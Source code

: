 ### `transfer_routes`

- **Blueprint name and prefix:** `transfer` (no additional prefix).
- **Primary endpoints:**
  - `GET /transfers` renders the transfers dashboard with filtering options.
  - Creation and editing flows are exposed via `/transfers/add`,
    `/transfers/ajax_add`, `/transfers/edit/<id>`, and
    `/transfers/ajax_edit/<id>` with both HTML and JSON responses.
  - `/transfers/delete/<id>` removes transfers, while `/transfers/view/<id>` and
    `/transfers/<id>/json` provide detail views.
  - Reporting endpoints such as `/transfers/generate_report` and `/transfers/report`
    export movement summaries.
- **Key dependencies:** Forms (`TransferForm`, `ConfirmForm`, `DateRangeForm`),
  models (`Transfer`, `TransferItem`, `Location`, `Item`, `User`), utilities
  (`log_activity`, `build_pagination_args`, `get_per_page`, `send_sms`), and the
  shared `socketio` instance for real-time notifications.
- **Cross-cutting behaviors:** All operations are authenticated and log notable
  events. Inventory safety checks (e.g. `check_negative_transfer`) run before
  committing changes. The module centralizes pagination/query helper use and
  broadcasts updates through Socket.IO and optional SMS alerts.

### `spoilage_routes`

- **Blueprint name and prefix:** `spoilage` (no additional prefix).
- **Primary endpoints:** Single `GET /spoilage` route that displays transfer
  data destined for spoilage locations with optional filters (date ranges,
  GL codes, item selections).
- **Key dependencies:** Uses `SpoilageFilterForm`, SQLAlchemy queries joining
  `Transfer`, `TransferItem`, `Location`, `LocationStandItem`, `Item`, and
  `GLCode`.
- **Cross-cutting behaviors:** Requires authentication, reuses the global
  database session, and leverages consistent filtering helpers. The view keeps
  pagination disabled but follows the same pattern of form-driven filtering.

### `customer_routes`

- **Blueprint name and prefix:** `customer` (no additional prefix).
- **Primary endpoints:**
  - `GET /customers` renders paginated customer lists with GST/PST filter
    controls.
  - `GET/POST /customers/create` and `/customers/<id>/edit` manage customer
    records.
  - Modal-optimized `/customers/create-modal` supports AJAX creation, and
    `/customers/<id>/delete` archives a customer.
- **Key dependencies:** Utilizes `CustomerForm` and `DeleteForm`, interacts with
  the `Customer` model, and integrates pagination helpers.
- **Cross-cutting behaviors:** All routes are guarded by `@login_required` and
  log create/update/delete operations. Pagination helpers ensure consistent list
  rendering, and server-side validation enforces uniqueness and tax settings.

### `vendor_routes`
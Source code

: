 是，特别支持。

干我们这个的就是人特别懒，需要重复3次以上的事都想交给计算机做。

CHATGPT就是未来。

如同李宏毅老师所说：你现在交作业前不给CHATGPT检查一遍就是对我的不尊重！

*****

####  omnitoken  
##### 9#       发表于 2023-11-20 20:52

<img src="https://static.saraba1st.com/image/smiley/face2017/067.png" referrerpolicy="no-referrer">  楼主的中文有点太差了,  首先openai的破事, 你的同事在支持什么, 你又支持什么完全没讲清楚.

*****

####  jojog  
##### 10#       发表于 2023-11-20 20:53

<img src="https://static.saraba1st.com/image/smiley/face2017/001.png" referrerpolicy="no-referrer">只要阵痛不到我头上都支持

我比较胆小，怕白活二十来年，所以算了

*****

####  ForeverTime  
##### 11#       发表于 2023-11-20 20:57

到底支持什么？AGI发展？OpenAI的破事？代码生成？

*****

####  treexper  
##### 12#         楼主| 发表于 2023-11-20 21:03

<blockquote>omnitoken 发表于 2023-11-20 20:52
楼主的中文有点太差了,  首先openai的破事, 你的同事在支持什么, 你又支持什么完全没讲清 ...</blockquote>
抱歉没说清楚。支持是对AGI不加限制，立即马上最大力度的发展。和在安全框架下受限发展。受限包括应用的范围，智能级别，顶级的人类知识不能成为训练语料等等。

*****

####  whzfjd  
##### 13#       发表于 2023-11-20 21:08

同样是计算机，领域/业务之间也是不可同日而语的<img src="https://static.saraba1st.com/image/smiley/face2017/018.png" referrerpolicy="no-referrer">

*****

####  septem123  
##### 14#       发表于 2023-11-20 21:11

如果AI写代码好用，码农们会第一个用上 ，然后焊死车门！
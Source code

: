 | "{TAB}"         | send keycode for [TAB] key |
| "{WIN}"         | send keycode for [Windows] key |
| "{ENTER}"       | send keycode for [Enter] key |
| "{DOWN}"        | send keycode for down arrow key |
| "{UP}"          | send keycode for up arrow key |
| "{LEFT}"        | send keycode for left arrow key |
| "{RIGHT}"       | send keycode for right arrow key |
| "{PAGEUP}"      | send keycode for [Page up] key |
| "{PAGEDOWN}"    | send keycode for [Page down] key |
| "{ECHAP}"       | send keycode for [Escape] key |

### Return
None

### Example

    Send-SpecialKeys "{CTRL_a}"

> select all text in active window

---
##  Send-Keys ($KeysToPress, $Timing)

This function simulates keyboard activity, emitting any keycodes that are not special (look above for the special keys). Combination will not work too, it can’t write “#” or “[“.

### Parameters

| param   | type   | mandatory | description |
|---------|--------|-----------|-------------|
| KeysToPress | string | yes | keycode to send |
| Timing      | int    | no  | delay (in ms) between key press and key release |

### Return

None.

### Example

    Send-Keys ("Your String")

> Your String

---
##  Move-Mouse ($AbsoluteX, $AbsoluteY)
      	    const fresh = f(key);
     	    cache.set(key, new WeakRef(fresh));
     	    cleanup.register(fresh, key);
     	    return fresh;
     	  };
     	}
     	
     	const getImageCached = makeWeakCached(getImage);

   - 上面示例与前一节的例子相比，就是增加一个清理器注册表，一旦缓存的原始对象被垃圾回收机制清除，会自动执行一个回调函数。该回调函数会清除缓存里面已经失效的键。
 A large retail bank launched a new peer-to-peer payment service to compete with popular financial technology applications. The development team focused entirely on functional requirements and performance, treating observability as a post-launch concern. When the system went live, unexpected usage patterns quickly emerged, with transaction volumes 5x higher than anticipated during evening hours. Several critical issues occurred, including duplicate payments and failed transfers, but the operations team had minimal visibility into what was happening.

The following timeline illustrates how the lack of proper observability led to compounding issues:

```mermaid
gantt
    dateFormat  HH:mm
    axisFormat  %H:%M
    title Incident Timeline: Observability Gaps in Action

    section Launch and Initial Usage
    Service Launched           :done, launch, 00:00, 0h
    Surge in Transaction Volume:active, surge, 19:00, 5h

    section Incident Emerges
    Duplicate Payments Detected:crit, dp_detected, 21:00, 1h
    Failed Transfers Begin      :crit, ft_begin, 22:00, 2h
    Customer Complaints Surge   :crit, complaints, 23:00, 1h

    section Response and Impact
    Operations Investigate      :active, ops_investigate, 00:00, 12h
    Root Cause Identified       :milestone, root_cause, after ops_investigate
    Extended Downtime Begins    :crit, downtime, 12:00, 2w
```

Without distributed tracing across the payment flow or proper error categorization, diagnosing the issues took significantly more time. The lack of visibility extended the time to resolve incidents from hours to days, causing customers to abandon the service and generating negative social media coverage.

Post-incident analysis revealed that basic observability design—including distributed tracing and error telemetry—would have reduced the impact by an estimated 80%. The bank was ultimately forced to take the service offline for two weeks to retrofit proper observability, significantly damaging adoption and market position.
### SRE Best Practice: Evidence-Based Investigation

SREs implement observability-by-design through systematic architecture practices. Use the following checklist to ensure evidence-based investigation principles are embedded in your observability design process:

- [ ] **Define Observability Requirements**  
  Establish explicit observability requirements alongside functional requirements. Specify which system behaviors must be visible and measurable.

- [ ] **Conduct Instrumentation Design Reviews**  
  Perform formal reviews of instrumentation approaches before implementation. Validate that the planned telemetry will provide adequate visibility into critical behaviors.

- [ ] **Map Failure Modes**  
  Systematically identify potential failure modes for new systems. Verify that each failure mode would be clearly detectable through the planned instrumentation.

§ **Problem to work on**: Go through the listing above and write out exactly the lines starting with the one holding "cache.set(key, new WeakRef(fresh));" and running through the one holding "- 上面示例与前一节的例子相", ends included, and no others.

§ **Answer for the task**:
     	    cache.set(key, new WeakRef(fresh));
     	    cleanup.register(fresh, key);
     	    return fresh;
     	  };
     	}
     	
     	const getImageCached = makeWeakCached(getImage);

   - 上面示例与前一节的例子相比，就是增加一个清理器注册表，一旦缓存的原始对象被垃圾回收机制清除，会自动执行一个回调函数。该回调函数会清除缓存里面已经失效的键。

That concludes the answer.